I'm trying to run an overlay function with rasters where I want to meet all of 3 different conditions at each cell (using == and > or < operators) and produce a single raster as output.
Running ifelse with the & operator seems to look at the conditions in a linear fashion from left to right - If the first two conditions are met then it will produce the if condition as output, regardless of the third condition. && can't be used here because the result is not vectorized.

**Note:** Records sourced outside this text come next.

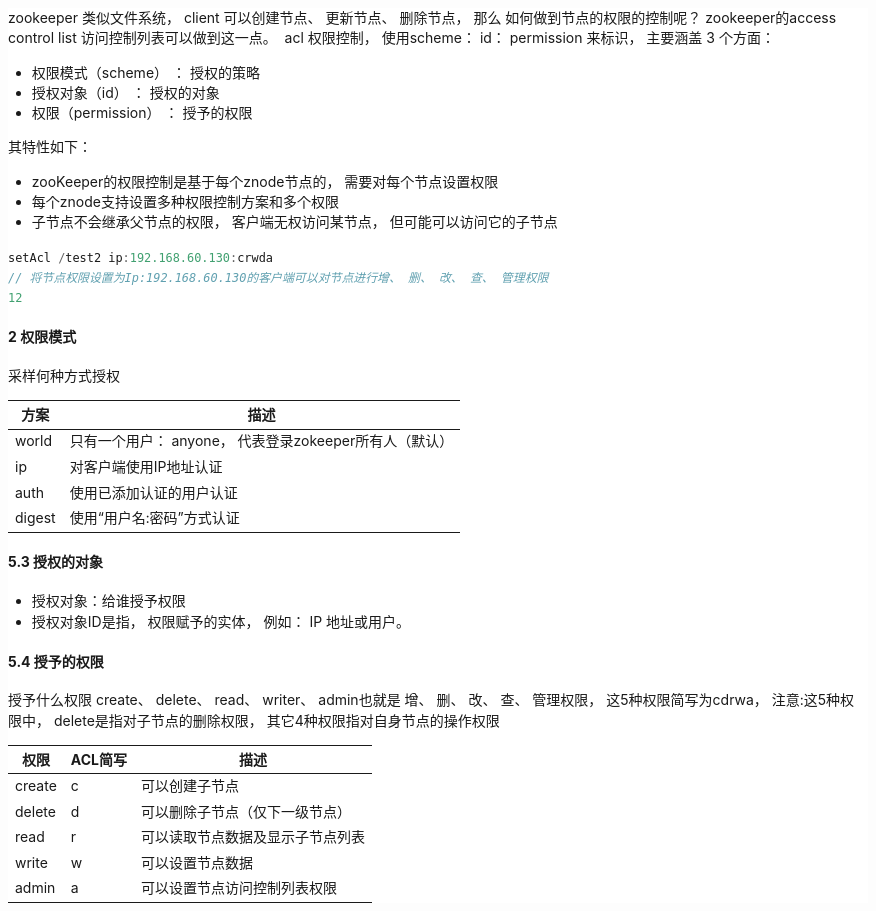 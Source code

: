 zookeeper 类似文件系统， client 可以创建节点、 更新节点、 删除节点， 那么
如何做到节点的权限的控制呢？ zookeeper的access control list 访问控制列表可以做到这一点。
​ acl 权限控制， 使用scheme： id： permission 来标识， 主要涵盖 3 个方面：

- 权限模式（scheme） ： 授权的策略
- 授权对象（id） ： 授权的对象
- 权限（permission） ： 授予的权限

其特性如下：

- zooKeeper的权限控制是基于每个znode节点的， 需要对每个节点设置权限
- 每个znode支持设置多种权限控制方案和多个权限
- 子节点不会继承父节点的权限， 客户端无权访问某节点， 但可能可以访问它的子节点

```java
setAcl /test2 ip:192.168.60.130:crwda 
// 将节点权限设置为Ip:192.168.60.130的客户端可以对节点进行增、 删、 改、 查、 管理权限
12
```

#### 2 权限模式

采样何种方式授权

| 方案   | 描述                                                   |
| ------ | ------------------------------------------------------ |
| world  | 只有一个用户： anyone， 代表登录zokeeper所有人（默认） |
| ip     | 对客户端使用IP地址认证                                 |
| auth   | 使用已添加认证的用户认证                               |
| digest | 使用“用户名:密码”方式认证                              |

#### 5.3 授权的对象

- 授权对象：给谁授予权限
- 授权对象ID是指， 权限赋予的实体， 例如： IP 地址或用户。

#### 5.4 授予的权限

授予什么权限
create、 delete、 read、 writer、 admin也就是 增、 删、 改、 查、 管理权限，
这5种权限简写为cdrwa， 注意:这5种权限中， delete是指对子节点的删除权限， 其它4种权限指对自身节点的操作权限

| 权限   | ACL简写 | 描述                             |
| ------ | ------- | -------------------------------- |
| create | c       | 可以创建子节点                   |
| delete | d       | 可以删除子节点（仅下一级节点）   |
| read   | r       | 可以读取节点数据及显示子节点列表 |
| write  | w       | 可以设置节点数据                 |
| admin  | a       | 可以设置节点访问控制列表权限     |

You can see this with this example below where with the resulting raster it's clear that it is not evaluating all three arguments. First clue is that it produces results even if some values are NA in the third raster.
I think I can get the result I want by first checking the condition of x and y and then with this result separately checking the condition of z with a different function, but I was hoping to be able to do it all in one function (seems like this should be possible, at least).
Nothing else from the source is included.